Anthony Crivello hadn’t heard about the musical based on “Duck Dynasty” yet.
(His reaction was the usual: “Are you kidding me?”)
That’s because he’s been busy in Chicago starring in one he thinks would be a much more natural fit for Las Vegas. Start with the title: “Louis & Keely ‘Live’ at the Sahara.”
Crivello has shed the mask he wore for six years as the star of “Phantom — The Las Vegas Spectacular” and is playing Vegas lounge legend Louis Prima in the musical, which recently opened to strong reviews at the Royal George.
Prima and singing spouse Keely Smith gave Las Vegas a musical image in the 1950s, turning “lounge” into a sound and an attitude as well as a location. Though the Sahara is now the SLS, and lost its formal show spaces in the conversion, you don’t need Crivello or me to connect the dots back to the Strip.
“Louis & Keely” follows the format of “Million Dollar Quartet,” in blending biographical drama with straight-up re-creations of the duo’s Las Vegas act.
“It’s not an impersonation,” Crivello says of the play directed by Taylor Hackford, whose movie credits include “Ray.”
“We are grabbing the essence of what that act was and what those performers were, and their energy.”
If “Million” managed to gain a foothold on the Strip and avoid confusion with standard Elvis impersonations such as “Legends in Concert,” maybe the “Louis & Keely” piece could follow suit.

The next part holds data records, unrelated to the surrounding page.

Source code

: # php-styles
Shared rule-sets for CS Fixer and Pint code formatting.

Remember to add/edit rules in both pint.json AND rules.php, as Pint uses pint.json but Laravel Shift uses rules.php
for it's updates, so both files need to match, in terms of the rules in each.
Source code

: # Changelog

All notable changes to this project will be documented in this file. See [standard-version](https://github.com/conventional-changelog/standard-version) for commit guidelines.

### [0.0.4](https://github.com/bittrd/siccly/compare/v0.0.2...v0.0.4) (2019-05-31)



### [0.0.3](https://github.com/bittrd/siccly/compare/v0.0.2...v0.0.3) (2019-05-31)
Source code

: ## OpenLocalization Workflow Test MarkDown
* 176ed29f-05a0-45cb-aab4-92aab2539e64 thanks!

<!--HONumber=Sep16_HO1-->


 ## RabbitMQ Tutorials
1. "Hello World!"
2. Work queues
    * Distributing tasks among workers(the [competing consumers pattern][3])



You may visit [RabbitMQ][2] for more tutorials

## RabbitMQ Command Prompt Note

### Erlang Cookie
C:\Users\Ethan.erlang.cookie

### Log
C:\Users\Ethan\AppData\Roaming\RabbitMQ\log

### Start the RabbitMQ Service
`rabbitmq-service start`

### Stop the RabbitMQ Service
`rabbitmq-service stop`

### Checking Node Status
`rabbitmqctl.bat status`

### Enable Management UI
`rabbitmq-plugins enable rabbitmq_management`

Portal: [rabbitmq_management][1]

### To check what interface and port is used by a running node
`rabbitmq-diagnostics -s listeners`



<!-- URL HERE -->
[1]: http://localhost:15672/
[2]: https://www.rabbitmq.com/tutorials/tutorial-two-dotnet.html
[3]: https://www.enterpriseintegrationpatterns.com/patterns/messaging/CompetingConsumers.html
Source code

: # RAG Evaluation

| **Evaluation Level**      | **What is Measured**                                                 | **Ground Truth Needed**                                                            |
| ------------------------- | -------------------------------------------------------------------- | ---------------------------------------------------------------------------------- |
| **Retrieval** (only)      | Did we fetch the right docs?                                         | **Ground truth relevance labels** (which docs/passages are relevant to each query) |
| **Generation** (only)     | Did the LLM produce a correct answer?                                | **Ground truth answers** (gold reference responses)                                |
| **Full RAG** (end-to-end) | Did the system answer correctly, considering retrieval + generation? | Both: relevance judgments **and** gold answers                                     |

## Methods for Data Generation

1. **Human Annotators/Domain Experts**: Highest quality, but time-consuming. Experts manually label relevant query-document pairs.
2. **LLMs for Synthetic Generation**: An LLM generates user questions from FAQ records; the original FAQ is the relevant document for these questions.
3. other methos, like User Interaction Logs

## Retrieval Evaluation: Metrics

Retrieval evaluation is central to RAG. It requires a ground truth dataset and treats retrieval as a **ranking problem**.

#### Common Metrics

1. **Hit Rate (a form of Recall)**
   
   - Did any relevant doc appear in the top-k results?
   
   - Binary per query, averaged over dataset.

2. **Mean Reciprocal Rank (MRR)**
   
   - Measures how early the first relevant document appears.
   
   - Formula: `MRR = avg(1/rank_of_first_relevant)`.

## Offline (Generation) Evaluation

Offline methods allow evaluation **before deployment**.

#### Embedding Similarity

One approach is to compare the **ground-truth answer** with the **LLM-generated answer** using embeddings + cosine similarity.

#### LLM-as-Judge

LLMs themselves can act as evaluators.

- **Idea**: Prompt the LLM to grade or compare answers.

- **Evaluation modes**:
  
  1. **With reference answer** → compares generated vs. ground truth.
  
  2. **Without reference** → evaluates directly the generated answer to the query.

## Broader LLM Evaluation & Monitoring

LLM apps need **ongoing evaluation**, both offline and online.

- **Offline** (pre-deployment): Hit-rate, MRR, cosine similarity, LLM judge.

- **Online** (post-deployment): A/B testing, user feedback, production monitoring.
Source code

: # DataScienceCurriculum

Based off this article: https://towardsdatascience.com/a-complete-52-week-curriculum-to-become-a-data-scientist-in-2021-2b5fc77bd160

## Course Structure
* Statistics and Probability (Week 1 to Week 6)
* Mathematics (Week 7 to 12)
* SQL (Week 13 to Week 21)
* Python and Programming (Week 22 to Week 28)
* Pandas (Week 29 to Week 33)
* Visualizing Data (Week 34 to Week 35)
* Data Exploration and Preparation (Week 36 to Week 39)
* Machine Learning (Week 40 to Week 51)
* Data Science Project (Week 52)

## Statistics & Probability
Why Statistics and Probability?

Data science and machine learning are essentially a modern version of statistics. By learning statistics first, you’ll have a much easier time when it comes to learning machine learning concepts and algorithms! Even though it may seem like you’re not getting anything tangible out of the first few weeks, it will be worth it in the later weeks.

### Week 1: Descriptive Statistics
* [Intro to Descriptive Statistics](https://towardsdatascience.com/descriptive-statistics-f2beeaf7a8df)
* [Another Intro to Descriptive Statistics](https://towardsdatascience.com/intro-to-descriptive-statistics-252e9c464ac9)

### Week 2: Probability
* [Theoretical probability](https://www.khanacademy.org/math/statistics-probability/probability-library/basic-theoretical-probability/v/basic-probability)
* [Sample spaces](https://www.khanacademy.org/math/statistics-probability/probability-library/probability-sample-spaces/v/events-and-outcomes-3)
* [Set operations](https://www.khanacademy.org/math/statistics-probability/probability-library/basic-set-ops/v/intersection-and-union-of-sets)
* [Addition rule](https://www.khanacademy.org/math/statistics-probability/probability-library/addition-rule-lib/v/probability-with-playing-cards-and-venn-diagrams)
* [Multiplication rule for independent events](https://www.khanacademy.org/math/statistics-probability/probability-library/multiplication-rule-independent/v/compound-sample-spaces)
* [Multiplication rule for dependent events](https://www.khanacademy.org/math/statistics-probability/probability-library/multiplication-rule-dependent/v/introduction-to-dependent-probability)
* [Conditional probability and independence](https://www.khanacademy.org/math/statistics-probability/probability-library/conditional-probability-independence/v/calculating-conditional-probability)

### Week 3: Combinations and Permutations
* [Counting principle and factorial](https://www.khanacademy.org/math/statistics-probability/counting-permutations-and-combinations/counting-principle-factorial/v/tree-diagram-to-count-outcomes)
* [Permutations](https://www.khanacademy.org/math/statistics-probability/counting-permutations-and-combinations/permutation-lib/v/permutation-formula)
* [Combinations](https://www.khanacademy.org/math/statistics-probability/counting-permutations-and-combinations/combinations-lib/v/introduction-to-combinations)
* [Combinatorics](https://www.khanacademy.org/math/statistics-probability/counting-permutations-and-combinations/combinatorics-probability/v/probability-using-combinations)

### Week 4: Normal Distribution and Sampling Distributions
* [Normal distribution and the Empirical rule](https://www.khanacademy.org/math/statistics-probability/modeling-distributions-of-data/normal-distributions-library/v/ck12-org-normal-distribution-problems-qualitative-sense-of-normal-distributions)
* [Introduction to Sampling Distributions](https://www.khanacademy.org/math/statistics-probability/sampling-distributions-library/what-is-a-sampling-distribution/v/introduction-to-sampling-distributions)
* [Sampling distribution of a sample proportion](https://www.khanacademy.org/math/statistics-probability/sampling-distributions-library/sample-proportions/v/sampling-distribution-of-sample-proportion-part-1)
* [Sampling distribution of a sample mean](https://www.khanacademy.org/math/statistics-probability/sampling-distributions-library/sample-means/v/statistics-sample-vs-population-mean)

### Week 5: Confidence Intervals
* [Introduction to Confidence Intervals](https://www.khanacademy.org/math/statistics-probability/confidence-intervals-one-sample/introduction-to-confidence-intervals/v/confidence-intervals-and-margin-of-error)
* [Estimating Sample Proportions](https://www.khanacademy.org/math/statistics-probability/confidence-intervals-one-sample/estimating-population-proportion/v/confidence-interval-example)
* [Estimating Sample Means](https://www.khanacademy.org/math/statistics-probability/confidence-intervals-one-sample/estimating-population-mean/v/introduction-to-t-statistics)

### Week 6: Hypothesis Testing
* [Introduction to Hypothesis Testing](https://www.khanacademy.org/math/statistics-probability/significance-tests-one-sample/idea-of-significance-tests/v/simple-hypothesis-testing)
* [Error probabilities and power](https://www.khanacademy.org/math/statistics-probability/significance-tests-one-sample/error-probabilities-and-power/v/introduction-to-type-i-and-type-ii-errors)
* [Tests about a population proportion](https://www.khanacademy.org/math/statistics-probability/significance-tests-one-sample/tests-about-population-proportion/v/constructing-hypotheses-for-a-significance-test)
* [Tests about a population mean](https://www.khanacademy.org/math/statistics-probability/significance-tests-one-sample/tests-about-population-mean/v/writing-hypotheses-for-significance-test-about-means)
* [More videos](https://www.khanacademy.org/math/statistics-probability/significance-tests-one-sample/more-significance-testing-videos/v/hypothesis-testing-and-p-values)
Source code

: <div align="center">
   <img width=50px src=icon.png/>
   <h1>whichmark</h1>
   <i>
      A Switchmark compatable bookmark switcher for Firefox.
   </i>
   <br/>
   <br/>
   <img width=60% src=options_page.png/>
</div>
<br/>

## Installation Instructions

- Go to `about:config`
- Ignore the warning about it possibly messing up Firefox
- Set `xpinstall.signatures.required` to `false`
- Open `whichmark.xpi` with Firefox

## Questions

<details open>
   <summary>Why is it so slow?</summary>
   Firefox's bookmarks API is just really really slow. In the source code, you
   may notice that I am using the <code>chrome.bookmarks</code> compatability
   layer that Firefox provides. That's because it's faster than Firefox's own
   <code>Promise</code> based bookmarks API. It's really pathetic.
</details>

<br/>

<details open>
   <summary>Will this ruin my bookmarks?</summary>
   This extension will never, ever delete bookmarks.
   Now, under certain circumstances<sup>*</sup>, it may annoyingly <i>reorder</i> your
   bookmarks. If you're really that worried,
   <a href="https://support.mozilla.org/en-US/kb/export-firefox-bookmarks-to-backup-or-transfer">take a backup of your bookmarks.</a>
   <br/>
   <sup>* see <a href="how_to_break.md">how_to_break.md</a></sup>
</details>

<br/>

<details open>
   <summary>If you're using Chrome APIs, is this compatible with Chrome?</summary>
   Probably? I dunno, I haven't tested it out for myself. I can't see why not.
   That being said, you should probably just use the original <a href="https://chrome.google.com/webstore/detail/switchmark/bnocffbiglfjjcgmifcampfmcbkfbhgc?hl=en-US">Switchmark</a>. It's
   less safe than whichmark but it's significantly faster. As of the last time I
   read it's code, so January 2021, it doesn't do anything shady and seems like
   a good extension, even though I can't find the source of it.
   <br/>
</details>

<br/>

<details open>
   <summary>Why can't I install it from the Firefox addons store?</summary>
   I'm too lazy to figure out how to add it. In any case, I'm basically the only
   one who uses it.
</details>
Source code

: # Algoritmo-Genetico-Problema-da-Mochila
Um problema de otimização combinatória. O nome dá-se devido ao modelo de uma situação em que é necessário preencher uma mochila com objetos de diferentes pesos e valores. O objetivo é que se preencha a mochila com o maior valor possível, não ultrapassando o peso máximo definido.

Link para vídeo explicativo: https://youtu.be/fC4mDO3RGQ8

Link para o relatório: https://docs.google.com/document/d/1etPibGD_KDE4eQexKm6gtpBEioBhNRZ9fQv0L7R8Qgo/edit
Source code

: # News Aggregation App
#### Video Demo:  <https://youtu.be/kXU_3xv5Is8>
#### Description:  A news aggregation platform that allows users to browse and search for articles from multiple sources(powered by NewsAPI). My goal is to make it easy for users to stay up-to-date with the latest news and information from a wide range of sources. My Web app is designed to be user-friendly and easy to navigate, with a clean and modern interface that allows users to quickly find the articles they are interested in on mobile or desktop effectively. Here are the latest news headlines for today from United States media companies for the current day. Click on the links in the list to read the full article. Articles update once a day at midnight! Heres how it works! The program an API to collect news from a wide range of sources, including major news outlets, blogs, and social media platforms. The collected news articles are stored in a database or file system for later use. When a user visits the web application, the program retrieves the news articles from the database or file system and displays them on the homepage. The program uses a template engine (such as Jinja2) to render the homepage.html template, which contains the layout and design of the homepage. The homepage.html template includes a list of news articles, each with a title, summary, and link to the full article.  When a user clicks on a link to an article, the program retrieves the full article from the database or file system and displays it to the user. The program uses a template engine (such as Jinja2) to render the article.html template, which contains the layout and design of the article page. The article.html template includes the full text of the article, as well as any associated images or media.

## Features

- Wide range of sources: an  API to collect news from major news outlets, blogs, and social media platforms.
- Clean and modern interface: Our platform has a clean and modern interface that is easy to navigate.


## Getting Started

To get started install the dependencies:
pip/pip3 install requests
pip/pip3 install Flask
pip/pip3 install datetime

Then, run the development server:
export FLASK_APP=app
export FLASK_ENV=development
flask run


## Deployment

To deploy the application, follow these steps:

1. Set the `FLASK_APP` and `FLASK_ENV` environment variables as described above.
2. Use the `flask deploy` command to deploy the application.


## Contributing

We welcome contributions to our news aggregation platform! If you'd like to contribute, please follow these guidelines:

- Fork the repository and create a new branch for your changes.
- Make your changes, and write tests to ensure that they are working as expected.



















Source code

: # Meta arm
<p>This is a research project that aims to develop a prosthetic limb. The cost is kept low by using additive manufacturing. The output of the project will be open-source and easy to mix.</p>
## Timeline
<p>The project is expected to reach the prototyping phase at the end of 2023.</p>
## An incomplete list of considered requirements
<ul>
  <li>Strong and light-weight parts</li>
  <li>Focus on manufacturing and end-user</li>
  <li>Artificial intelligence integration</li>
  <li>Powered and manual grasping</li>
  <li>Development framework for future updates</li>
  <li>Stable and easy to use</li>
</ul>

Actors usually roll their eyes when people are shocked to see them play wildly different roles.
“I’ve already gotten that. ‘Wait a minute. It’s the Phantom? That voice is going to be singing Louis Prima?’ ” Crivello says with a laugh.
Yet, it isn’t hard to see parallels in the stories of older men trying to possess and dominate young ingenues. Prima was 18 years older than Smith, and couldn’t handle it “when her star superseded his,” Crivello says. “It was such a blow to his ego” and made him confront his age. “All those insecurities come roaring to the front.”
The actor calls Prima “a multilayered very complex, happy but tortured Pagliacci kind of man.” So it’s no wonder he wants to follow this to Broadway or Las Vegas.
And it’s an odd convenience for producer Hershey Felder to have a leading man with more than a passing knowledge of Las Vegas entertainment. Crivello had a front-row seat for “Phantom” going into The Venetian under lopsided terms as a rent-paying tenant, then renegotiating to stay on with more hotel support after the recession hit.
“It was bloody difficult,” Crivello recalls.
He may not be able to line up a good deal, but he can help Felder steer clear of a bad one.
But first things first. “The objective right now is conquer Chicago,” he says. “We have to show people this is a moneymaking commodity.”